TLDR: Scrapy vs Requests with Beautiful Soup

  • Scrapy: is a full featured toolchain build system for Scraping projects. It boasts lightning fast speed and full async support.
  • Requests with BeautifulSoup: is a combination of two Python libraries that fit together seamlessly. Requests gives full support for standard web requests (GET, POST, PUT, DELETE). BeautifulSoup is a library for parsing HTML. In short, you get a page with Requests, then you parse it with BeautifulSoup.
FeatureScrapyRequests with BeautifulSoup
Use CaseFull-featured toolchain for large scale scrapingCombination of two libraries for web requests and HTML parsing
SpeedBlazing fast with async supportMedium for small tasks, gets bogged down with larger workloads
Ease of UseRequires a learning curveVery straightforward and easy to implement

Scrapy, a comprehensive web crawling framework, boasts speed, concurrent page scraping, and efficient result parsing through its asynchronous architecture. However, its setup involves creating a project folder, and its reliance on object-oriented data may pose a learning curve for some.

On the other hand, Requests with Beautiful Soup offers simplicity and versatility, making it easy to get started with scraping. It provides a more straightforward approach to element selection compared to Scrapy but lacks some advanced features.

The choice between them depends on the project's scale, complexity, and the developer's familiarity with object-oriented programming.


What is Scrapy?

Scrapy is a scraping framework built to crawl long lists of pages asynchronously. In short, you feed Scrapy a list of pages, and fetches all the pages. It then parses the results for us in a quick and efficient manner.

Advantages of Scrapy

Scrapy is blazing fast to use. It can easily handle scraping at scale, and it processes the results very efficiently. It also feels very similar to cargo or create-react-app. With Scrapy, you get an entire build system.

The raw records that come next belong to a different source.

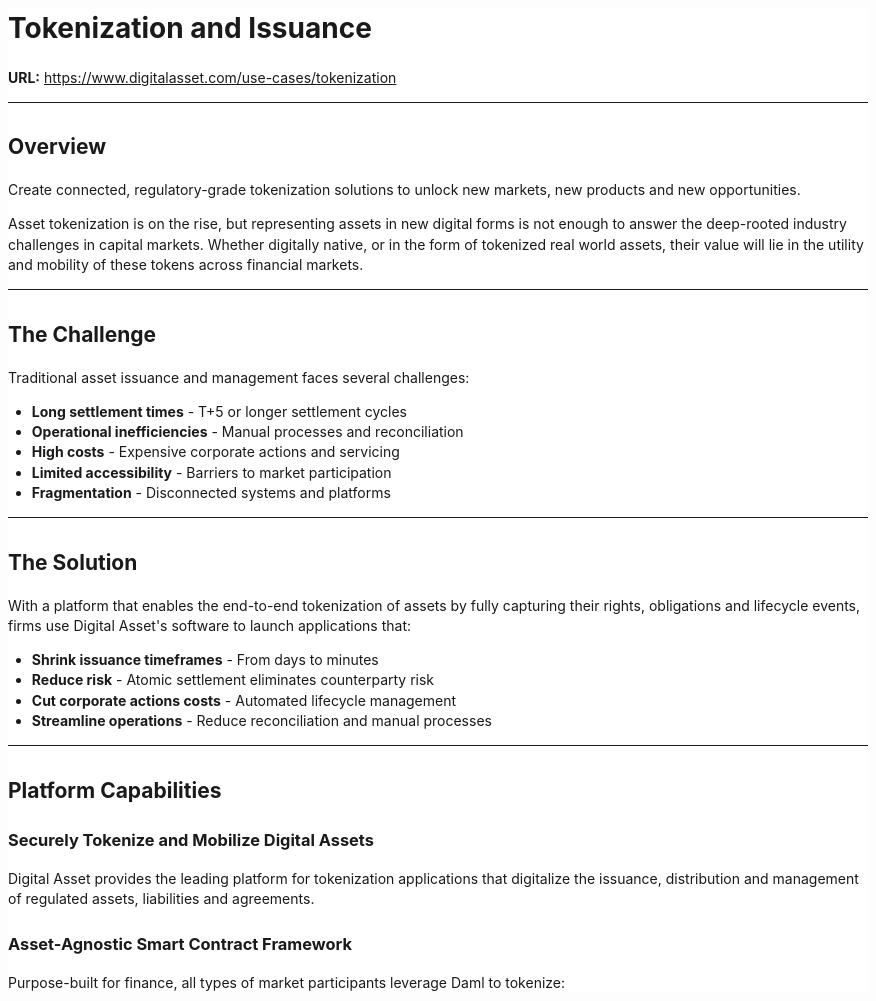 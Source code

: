 # Tokenization and Issuance

**URL:** https://www.digitalasset.com/use-cases/tokenization

---

## Overview

Create connected, regulatory-grade tokenization solutions to unlock new markets, new products and new opportunities.

Asset tokenization is on the rise, but representing assets in new digital forms is not enough to answer the deep-rooted industry challenges in capital markets. Whether digitally native, or in the form of tokenized real world assets, their value will lie in the utility and mobility of these tokens across financial markets.

---

## The Challenge

Traditional asset issuance and management faces several challenges:
- **Long settlement times** - T+5 or longer settlement cycles
- **Operational inefficiencies** - Manual processes and reconciliation
- **High costs** - Expensive corporate actions and servicing
- **Limited accessibility** - Barriers to market participation
- **Fragmentation** - Disconnected systems and platforms

---

## The Solution

With a platform that enables the end-to-end tokenization of assets by fully capturing their rights, obligations and lifecycle events, firms use Digital Asset's software to launch applications that:

- **Shrink issuance timeframes** - From days to minutes
- **Reduce risk** - Atomic settlement eliminates counterparty risk
- **Cut corporate actions costs** - Automated lifecycle management
- **Streamline operations** - Reduce reconciliation and manual processes

---

## Platform Capabilities

### Securely Tokenize and Mobilize Digital Assets

Digital Asset provides the leading platform for tokenization applications that digitalize the issuance, distribution and management of regulated assets, liabilities and agreements.

### Asset-Agnostic Smart Contract Framework

Purpose-built for finance, all types of market participants leverage Daml to tokenize:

Scrapy's advantages include:

  • Speed:
    • Scrapy utilizes asynchronous programming to perform non-blocking operations, allowing it to send multiple requests simultaneously.
    • The framework's built-in support for concurrency further enhances its ability to handle numerous requests concurrently, allowing developers to make the most efficient use of available resources and significantly speeding up the data retrieval process.
  • Scraping multiple pages at once:
    • Scrapy's architecture is designed to support the concurrent scraping of multiple pages through the use of spiders.
    • This feature, combined with Scrapy's scalability, makes it an ideal choice for projects dealing with diverse sources or those requiring the extraction of extensive datasets distributed across various pages.
  • Quickly parsing the results:
    • Scrapy comes equipped with its own built-in parsing mechanism, which facilitates the extraction of data from HTML and XML documents.
    • Scrapy's pipeline system further enhances result parsing by offering a modular approach to processing and storing scraped data.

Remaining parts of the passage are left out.